Every manager makes mistakes. Alex Ferguson got rid of Diego Forlan and he went on to become the best player at the 2010 World Cup. Keane made mistakes when in charge of Ipswich but it shouldn’t detract from the rather remarkable job he did taking Sunderland from (almost) worst to first in that promotion season. Keeping them up was kind of impressive too. But, unfortunately, with this guy, objectivity goes out the window as people too often allow their judgments to be clouded by their opinions of his personality rather than his ability.

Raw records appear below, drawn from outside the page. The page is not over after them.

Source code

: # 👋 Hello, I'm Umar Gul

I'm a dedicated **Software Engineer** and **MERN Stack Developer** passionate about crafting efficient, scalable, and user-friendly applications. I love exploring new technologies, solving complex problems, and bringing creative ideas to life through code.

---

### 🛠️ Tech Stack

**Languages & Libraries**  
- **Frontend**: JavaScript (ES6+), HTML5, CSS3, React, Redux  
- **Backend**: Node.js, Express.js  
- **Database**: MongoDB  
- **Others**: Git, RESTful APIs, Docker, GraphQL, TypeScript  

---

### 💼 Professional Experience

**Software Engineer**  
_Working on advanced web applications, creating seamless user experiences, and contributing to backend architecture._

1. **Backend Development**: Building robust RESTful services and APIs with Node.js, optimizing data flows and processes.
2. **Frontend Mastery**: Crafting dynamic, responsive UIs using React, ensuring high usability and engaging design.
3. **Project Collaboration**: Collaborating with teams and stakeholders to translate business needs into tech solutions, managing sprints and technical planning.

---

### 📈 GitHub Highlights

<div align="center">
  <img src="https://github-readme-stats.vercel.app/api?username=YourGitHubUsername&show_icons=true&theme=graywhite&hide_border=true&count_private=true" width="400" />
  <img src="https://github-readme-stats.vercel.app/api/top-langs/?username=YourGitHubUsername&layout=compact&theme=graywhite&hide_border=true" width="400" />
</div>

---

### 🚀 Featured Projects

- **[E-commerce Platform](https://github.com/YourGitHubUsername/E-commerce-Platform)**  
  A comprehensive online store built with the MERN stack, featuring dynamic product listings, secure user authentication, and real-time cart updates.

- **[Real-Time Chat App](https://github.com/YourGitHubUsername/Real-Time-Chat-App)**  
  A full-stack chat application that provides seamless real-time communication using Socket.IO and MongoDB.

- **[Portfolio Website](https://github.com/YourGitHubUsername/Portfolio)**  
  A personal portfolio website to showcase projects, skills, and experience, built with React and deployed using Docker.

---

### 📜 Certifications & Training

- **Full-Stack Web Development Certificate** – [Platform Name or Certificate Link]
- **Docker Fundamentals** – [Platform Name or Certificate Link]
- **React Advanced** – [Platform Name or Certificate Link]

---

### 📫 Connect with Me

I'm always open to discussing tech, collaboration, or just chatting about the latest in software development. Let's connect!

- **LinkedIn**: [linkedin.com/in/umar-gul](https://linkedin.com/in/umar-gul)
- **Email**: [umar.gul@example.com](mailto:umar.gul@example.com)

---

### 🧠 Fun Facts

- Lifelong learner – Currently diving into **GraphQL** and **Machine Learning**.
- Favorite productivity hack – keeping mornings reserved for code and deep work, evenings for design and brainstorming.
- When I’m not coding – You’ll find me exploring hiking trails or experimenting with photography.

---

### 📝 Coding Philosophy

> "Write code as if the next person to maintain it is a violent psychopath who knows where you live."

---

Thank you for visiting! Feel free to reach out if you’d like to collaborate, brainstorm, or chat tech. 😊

In this regard, he doesn’t always help himself. It’s already assumed that his outrageously entertaining rant in The Sunday Times is likely to cost him future managerial jobs, as club chairmen run shy of dealing with such a dogmatic character. Given that he’s admitted wanting to manage again, this is especially sad, especially when you see the warped way in which so many teams make appointments. Before Steve Kean has even been shown the door at Blackburn Rovers, Alan Shearer is rated the bookies’ favorite to take over. That would be the same Shearer who won one game out of eight during his ill-fated spell at Newcastle United.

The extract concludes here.